Posted October. 27, 2005 04:22,   

한국어

“I’ve never been caught in a test, and I’ve imported 2,000 tons of crabs over the last six years,” said one importer. “Imported goods usually pass inspection, unless the box stinks.”

Trucks carrying marine products were entering a cold storage facility at Gamcheon Port in Saha-gu, Busan, where 40 percent of all imported marine products come through.

The marine products in bonded warehouse will undergo a four-day quarantine and a customs inspection by the National Marine Products Quarantine Agency (NMPQA).

However, the importer also said, “The inspection was done only formally, so it’s difficult to sort out inferior products.”

The public’s distrust of food safety has reached an alarming level. There is a growing concern for the decline of safe food that people can choose from to eat, whether it be imports or exports, agricultural products or marine products.

Malachite green, a bleaching agent, and parasite eggs have been found in imported food.

Two ships carrying Chinese kimchi arrived at the Pyeongtaek Harbor, which handles 52 percent of Korea’s imported kimchi on October 25. The Pyeongtaek Test Agency for Imported Food under the Food and Drug Administration in Gyeongin is responsible for testing and gathering 14 samples out of 21,000 boxes of kimchi.
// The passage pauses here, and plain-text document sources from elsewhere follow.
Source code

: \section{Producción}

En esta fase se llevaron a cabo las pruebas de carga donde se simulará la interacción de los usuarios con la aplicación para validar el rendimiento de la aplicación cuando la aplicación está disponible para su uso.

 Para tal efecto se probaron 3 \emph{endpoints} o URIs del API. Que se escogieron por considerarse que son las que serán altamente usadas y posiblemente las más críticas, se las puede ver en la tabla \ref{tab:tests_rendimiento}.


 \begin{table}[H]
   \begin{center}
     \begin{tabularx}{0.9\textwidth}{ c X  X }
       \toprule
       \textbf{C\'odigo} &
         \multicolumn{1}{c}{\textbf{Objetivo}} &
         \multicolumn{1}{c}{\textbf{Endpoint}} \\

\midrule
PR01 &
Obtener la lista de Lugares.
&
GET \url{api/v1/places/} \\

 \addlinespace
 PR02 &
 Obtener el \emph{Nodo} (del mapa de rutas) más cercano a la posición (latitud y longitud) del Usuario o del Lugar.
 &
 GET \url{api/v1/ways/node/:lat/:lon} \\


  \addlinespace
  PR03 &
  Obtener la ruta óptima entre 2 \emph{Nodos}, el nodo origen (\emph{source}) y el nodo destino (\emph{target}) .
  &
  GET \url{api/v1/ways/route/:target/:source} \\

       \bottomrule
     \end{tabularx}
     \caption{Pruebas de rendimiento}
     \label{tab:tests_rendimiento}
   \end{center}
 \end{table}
However, the office only has one staff who tests imported kimchi at the bonded warehouses scattered across eight import inspection sites in Southern Gyeonggi Province.

The situation is the same at Gamcheon Port in Busan. Inspector Kang Min-jin, who was testing for lead with a metal detector, was assigned a total of 18,400 boxes of Chinese yellow corvine to test on October 25 alone.

The Busan branch of the NMPQA has eight times more cases to test than it did in 1996 but, the number of inspectors has fallen from 53 to 44.

Since its establishment in September 2004, the Pyeongtaek Test Agency for Imported Food (PTAIF), which has four staff members, is being operated as a temporary organization, not as formal one.

In addition, the test standards used by the office of inspection’s efforts are often an example of “too little, too late,” making early detection of tainted imports almost impossible.

A PTAIF official said, “One or two food samples out of 2,000 imported food samples tested as unfit for import, but imported kimchi has never been declared unfit for import.” It is because the kimchi test has so far only focused on three categories: smell and form, preservative level, and coloring matter.

According to the Korea Institute for Health and Social Affairs (KIHASA), Korea’s imported food level has tripled since 1998. In particular, the volume of Chinese imported food has soared five times during the same period.